Oui, la nouvelle est un peu notre fil d’Ariane. C’est Stef (Legrand, batterie – NDR) qui en est à l’origine et on l’a retravaillée collectivement en 2023, avec l’accompagnement de Saïda Kasmi du collectif M33. Elle avait notamment déjà accompagné l’écriture de l’album concept de Mathieu Chedid. Cette nouvelle est à la fois un socle, un outil d’inspiration et un prétexte à collaboration. On partage des extraits ou des pitchs aux artistes avec qui on bosse, pour qu’ils puissent en proposer une lecture personnelle. On leur propose aussi de privilégier le réemploi quand c’est possible pour créer autour de cet univers. C’est une façon de sortir du cadre de la commande et d’ouvrir l’imaginaire.
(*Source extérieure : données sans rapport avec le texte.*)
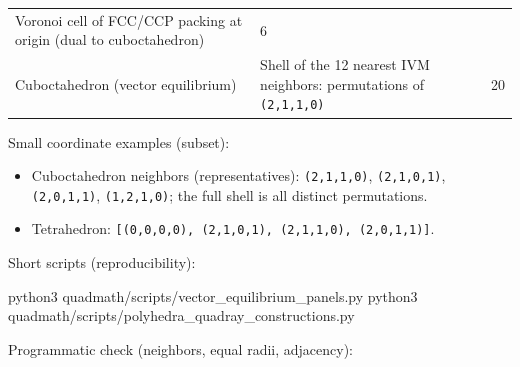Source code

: \documentclass[
]{article}
\newenvironment{Shaded}{}{}
\newcommand{\ExtensionTok}[1]{#1}
\newcommand{\NormalTok}[1]{#1}
\providecommand{\tightlist}{%
  \setlength{\itemsep}{0pt}\setlength{\parskip}{0pt}}
\begin{document}
\begin{longtable}[]{@{}lll@{}}
\begin{minipage}[t]{0.30\columnwidth}
Voronoi cell of FCC/CCP packing at origin (dual to cuboctahedron)\strut
\end{minipage} & \begin{minipage}[t]{0.30\columnwidth}\raggedright
6\strut
\end{minipage}\tabularnewline
\begin{minipage}[t]{0.30\columnwidth}\raggedright
Cuboctahedron (vector equilibrium)\strut
\end{minipage} & \begin{minipage}[t]{0.30\columnwidth}\raggedright
Shell of the 12 nearest IVM neighbors: permutations of
\texttt{(2,1,1,0)}\strut
\end{minipage} & \begin{minipage}[t]{0.30\columnwidth}\raggedright
20\strut
\end{minipage}\tabularnewline
\bottomrule
\end{longtable}

Small coordinate examples (subset):

\begin{itemize}
\tightlist
\item
  Cuboctahedron neighbors (representatives): \texttt{(2,1,1,0)},
  \texttt{(2,1,0,1)}, \texttt{(2,0,1,1)}, \texttt{(1,2,1,0)}; the full
  shell is all distinct permutations.
\item
  Tetrahedron:
  \texttt{{[}(0,0,0,0),\ (2,1,0,1),\ (2,1,1,0),\ (2,0,1,1){]}}.
\end{itemize}

Short scripts (reproducibility):

\begin{Shaded}
\begin{Highlighting}[]
\ExtensionTok{python3}\NormalTok{ quadmath/scripts/vector\_equilibrium\_panels.py}
\ExtensionTok{python3}\NormalTok{ quadmath/scripts/polyhedra\_quadray\_constructions.py}
\end{Highlighting}
\end{Shaded}

Programmatic check (neighbors, equal radii, adjacency):
\end{document}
La nouvelle est déjà très présente dans « Cycles » et elle nous servira encore pour la suite, sous plein de formes possibles. Rien n’est décidé pour le moment et on ne veut pas figer le processus. Ce qui prime, c’est l’expérimentation.

– Enfin, j’aimerais qu’on dise un mot de cette magnifique pochette d’album que vous avez confié à l’équipe de Førtifem, dont on connait le travail pour de grands groupes, ainsi que pour les deux plus gros festivals Metal français. C’est assez rare de laisser carte blanche, surtout pour un premier album à des personnes extérieures. Comment s’est effectuée la connexion entre vous et leur avez-vous tout de même donné un fil rouge, voire vos nouveaux morceaux à écouter ?

C’est en réalité des amis de longue date de Dom. Il connaissait Jesse via des collaborations photo dans les années 2000, bien avant la création de Førtifem, et il a aussi rapidement accroché avec Adrien à leur rencontre. Dom squattait souvent leur canapé lors de ses passages réguliers à Paris. Depuis, leur travail a explosé, et à juste titre. Ils bossent avec des groupes mastodonte de la scène Rock/Metal et des marques de renom. Même si on aime travailler prioritairement avec des artistes de notre région, pour cette pochette on savait que c’était eux qu’il nous fallait. Pas seulement, parce que leur taf est incroyable, mais parce qu’ils ont une vraie démarche artistique et engagée qui résonne avec la nôtre. On a tout de même donné une idée très générale. Pour le reste la magie du duo a opéré et ils ont parfaitement saisi notre intention.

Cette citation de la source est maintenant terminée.